Chief Igboka’s case is just one of many such killings occasioned by the frequent clashes between rival cult groups in the state.
The state Commissioner of Police, Mr Mustapha Danduara, who only assumed duties in the state is worried at the high number of cultists in the state. According to him, unless urgent action is initiated to stamp out the current level of cultism in the state, in a very near future the state may no longer have people it will be proud of as credible leaders.
Bemoaning the high level of cult activities in the state, including in the urban and rural areas, the state police boss stated that the most saddening about the situation is that those involved in the unlawful activities are essentially youths, including under-aged children, some of whom are even in secondary schools.
He stated that it was the state governor, Chief Willie Obiano who actually let the cat out of the bag when he visited the governor shortly after he assumed duties in the state about four months ago.
Danduara said that he was later to confirm the governor’s worries in his first meeting with all the Area Commanders and Divisional Police Officers.
The police commissioner who spoke to our reporters Weekend at the state Police Command headquarters, Amawbia said, “When I assumed duty in March this year, during the first courtesy call I paid to the governor, he specifically mentioned cultism as one of the major security challenges in the state.
“He stated that it is spreading like wild-fire in the state. He told me that he would love to see that I concentrate on this menace of cultism.
“My interactions with my officers, including the Area Commanders and the DPOs, and reports from the Criminal Investigation Department (CID) operation department, all confirm this menace of cultism in the state.”
Indeed, anyone who is familiar with the trend of insecurity in Anambra State will certainly attest to the frequent clashes between members of rival cult groups and the frightening casualty figures that trail each clash.
Just within the first three months, CP Dandaura ordered manhunt of cultists. The operatives of the Special Anti-Cultism Squad (SPACS) of the state police Command headed by a Chief Superintendent of Police, Mr Christopher Bassey during raids in flashpoints successfully smoked out and arrested over 700 suspected cultists across the state.

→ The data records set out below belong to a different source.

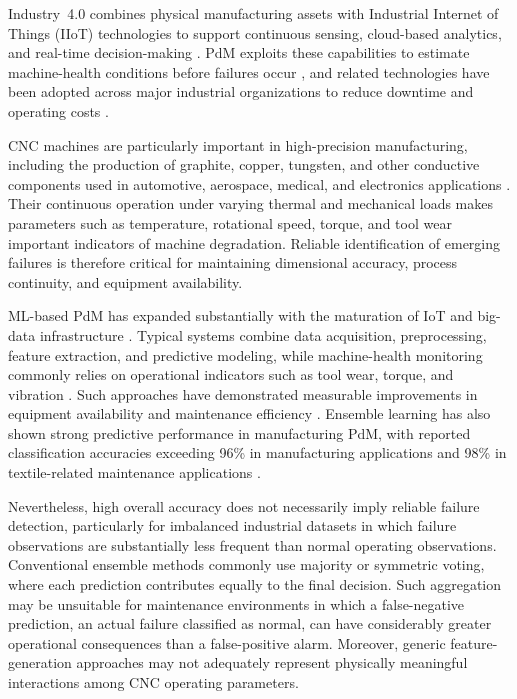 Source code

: \documentclass[final,5p, twocolumn]{elsarticle}
\begin{document}
Industry~4.0 combines physical manufacturing assets with Industrial Internet of Things (IIoT) technologies to support continuous sensing, cloud-based analytics, and real-time decision-making \cite{yan2017industrial,cinar2019digital,cinar2019simulation,karmakar2019industrial}. PdM exploits these capabilities to estimate machine-health conditions before failures occur \cite{tiddens2022exploring}, and related technologies have been adopted across major industrial organizations to reduce downtime and operating costs \cite{islam2025artificial,liu2018patent}.

CNC machines are particularly important in high-precision manufacturing, including the production of graphite, copper, tungsten, and other conductive components used in automotive, aerospace, medical, and electronics applications \cite{jha2011overview,meshram2012edm,dalenogare2018expected,cinar2019digital}. Their continuous operation under varying thermal and mechanical loads makes parameters such as temperature, rotational speed, torque, and tool wear important indicators of machine degradation. Reliable identification of emerging failures is therefore critical for maintaining dimensional accuracy, process continuity, and equipment availability.

ML-based PdM has expanded substantially with the maturation of IoT and big-data infrastructure \cite{Kausik2025}. Typical systems combine data acquisition, preprocessing, feature extraction, and predictive modeling, while machine-health monitoring commonly relies on operational indicators such as tool wear, torque, and vibration \cite{Arena2024-dy,wang2014force,assagaf2023machine}. Such approaches have demonstrated measurable improvements in equipment availability and maintenance efficiency \cite{lu2009predictive}. Ensemble learning has also shown strong predictive performance in manufacturing PdM, with reported classification accuracies exceeding 96\% in manufacturing applications \cite{hung2021improved} and 98\% in textile-related maintenance applications \cite{hung2022developing}.

Nevertheless, high overall accuracy does not necessarily imply reliable failure detection, particularly for imbalanced industrial datasets in which failure observations are substantially less frequent than normal operating observations. Conventional ensemble methods commonly use majority or symmetric voting, where each prediction contributes equally to the final decision. Such aggregation may be unsuitable for maintenance environments in which a false-negative prediction, an actual failure classified as normal, can have considerably greater operational consequences than a false-positive alarm. Moreover, generic feature-generation approaches may not adequately represent physically meaningful interactions among CNC operating parameters.
\end{document}
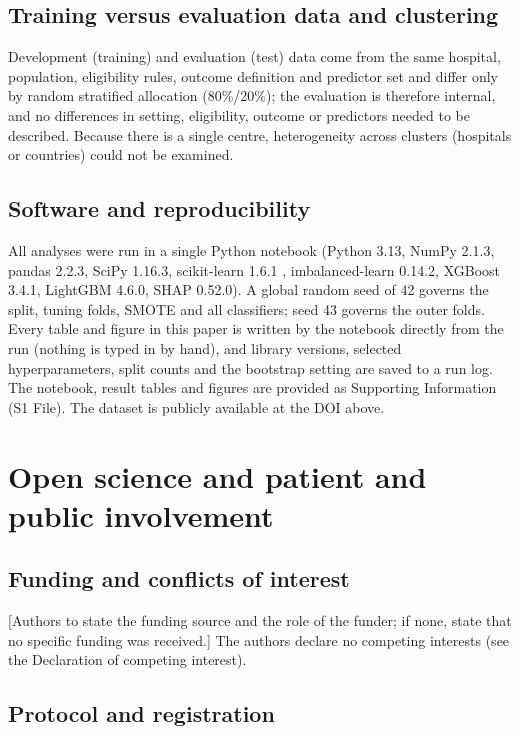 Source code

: \documentclass[a4paper,fleqn]{cas-dc}
\begin{document}
\subsection{Training versus evaluation data and clustering}
\label{sec:trev}

Development (training) and evaluation (test) data come from the same hospital, population, eligibility rules, outcome definition and predictor set and differ only by random stratified allocation (80\%/20\%); the evaluation is therefore internal, and no differences in setting, eligibility, outcome or predictors needed to be described. Because there is a single centre, heterogeneity across clusters (hospitals or countries) could not be examined.

\subsection{Software and reproducibility}
\label{sec:soft}

All analyses were run in a single Python notebook (Python 3.13, NumPy 2.1.3, pandas 2.2.3, SciPy 1.16.3, scikit-learn 1.6.1 \cite{r23}, imbalanced-learn 0.14.2, XGBoost 3.4.1, LightGBM 4.6.0, SHAP 0.52.0). A global random seed of 42 governs the split, tuning folds, SMOTE and all classifiers; seed 43 governs the outer folds. Every table and figure in this paper is written by the notebook directly from the run (nothing is typed in by hand), and library versions, selected hyperparameters, split counts and the bootstrap setting are saved to a run log. The notebook, result tables and figures are provided as Supporting Information (S1 File). The dataset is publicly available at the DOI above.

\section{Open science and patient and public involvement}
\label{sec:open}

\subsection{Funding and conflicts of interest}

[Authors to state the funding source and the role of the funder; if none, state that no specific funding was received.] The authors declare no competing interests (see the Declaration of competing interest).

\subsection{Protocol and registration}
\end{document}
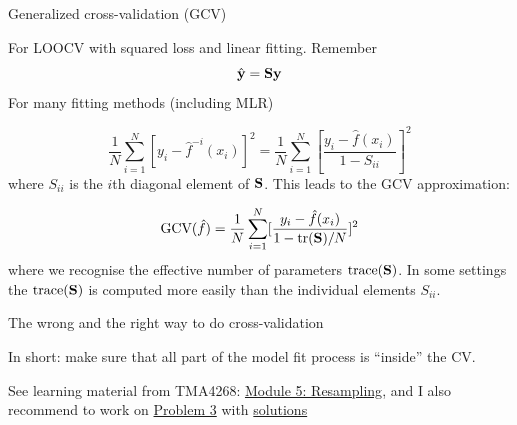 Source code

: \documentclass[
  ignorenonframetext,
]{beamer}
\begin{document}
\begin{frame}

\begin{block}{Generalized cross-validation (GCV)}

For LOOCV with squared loss and linear fitting. Remember
\[ \hat{\bf y}={\bf Sy}\] For many fitting methods (including MLR)

\[ \frac{1}{N}\sum_{i=1}^N [y_i-\hat{f}^{-i}(x_i)]^2=\frac{1}{N}\sum_{i=1}^N [\frac{y_i-\hat{f}(x_i)}{1-S_{ii}}]^2\]
where \(S_{ii}\) is the \(i\)th diagonal element of \({\bf S}\). This
leads to the GCV approximation:

\[ \text{GCV}(\hat{f})=\frac{1}{N}\sum_{i=1}^N [\frac{y_i-\hat{f}(x_i)}{1-\text{tr}({\bf S})/N}]^2\]
where we recognise the effective number of parameters
\(\text{trace}({\bf S})\). In some settings the
\(\text{trace}({\bf S})\) is computed more easily than the individual
elements \(S_{ii}\).

\end{block}

\end{frame}

\begin{frame}

\begin{block}{The wrong and the right way to do cross-validation}

In short: make sure that all part of the model fit process is ``inside''
the CV.

See learning material from TMA4268:
\href{https://www.math.ntnu.no/emner/TMA4268/2019v/5Resample/5Resample.html\#the_right_and_the_wrong_way_to_do_cross-validation}{Module
5: Resampling}, and I also recommend to work on
\href{https://www.math.ntnu.no/emner/TMA4268/2019v/5Resample/5Resample.html\#problem_3:_selection_bias_and_the_\%E2\%80\%9Cwrong_way_to_do_cv\%E2\%80\%9D}{Problem
3} with \href{}{solutions}

\end{block}

\end{frame}
\end{document}
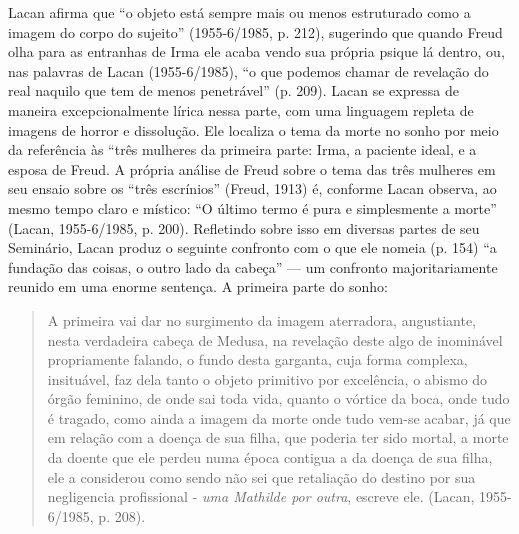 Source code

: Lacan afirma que ``o objeto está sempre mais ou menos estruturado como a
imagem do corpo do sujeito'' (1955-6/1985, p. 212), sugerindo que quando
Freud olha para as entranhas de Irma ele acaba vendo sua própria psique
lá dentro, ou, nas palavras de Lacan (1955-6/1985), ``o que podemos
chamar de revelação do real naquilo que tem de menos penetrável'' (p.
209). Lacan se expressa de maneira excepcionalmente lírica nessa parte,
com uma linguagem repleta de imagens de horror e dissolução. Ele
localiza o tema da morte no sonho por meio da referência às ``três
mulheres da primeira parte: Irma, a paciente ideal, e a esposa de Freud.
A própria análise de Freud sobre o tema das três mulheres em seu ensaio
sobre os ``três escrínios'' (Freud, 1913) é, conforme Lacan observa, ao
mesmo tempo claro e místico: ``O último termo é pura e simplesmente a
morte'' (Lacan, 1955-6/1985, p. 200). Refletindo sobre isso em diversas
partes de seu Seminário, Lacan produz o seguinte confronto com o que ele
nomeia (p. 154) ``a fundação das coisas, o outro lado da cabeça'' --- um
confronto majoritariamente reunido em uma enorme sentença. A primeira
parte do sonho:

\begin{quote}
A primeira vai dar no surgimento da imagem aterradora, angustiante,
nesta verdadeira cabeça de Medusa, na revelação deste algo de inominável
propriamente falando, o fundo desta garganta, cuja forma complexa,
insituável, faz dela tanto o objeto primitivo por excelência, o abismo
do órgão feminino, de onde sai toda vida, quanto o vórtice da boca, onde
tudo é tragado, como ainda a imagem da morte onde tudo vem-se acabar, já
que em relação com a doença de sua filha, que poderia ter sido mortal, a
morte da doente que ele perdeu numa época contigua a da doença de sua
filha, ele a considerou como sendo não sei que retaliação do destino por
sua negligencia profissional - \emph{uma Mathilde por outra}, escreve
ele. (Lacan, 1955-6/1985, p. 208).
\end{quote}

Police say investigations showed that within the three-month period about 40 deaths were recorded while hundreds of others sustained various degrees of injuries during clashes between rival cult groups.
The most popular cult groups in the state the Police Commissioner said are the Vikings and Black Axe Confraternities. He said that investigations showed that the female youths are not actually members of the cult groups. He said that most of the ladies arrested along with the male cultists are essentially girl-friends of the cult members.
The two suspects so far arrested in connection with Chief
Igboka’s death by the CSP Bassey-led SPACS operatives have admitted their membership of a cult group. The first suspect, one Chigbo Aniebo, aged 27 years and the second one, Okoye Ernest Chinwe, is 34 years old.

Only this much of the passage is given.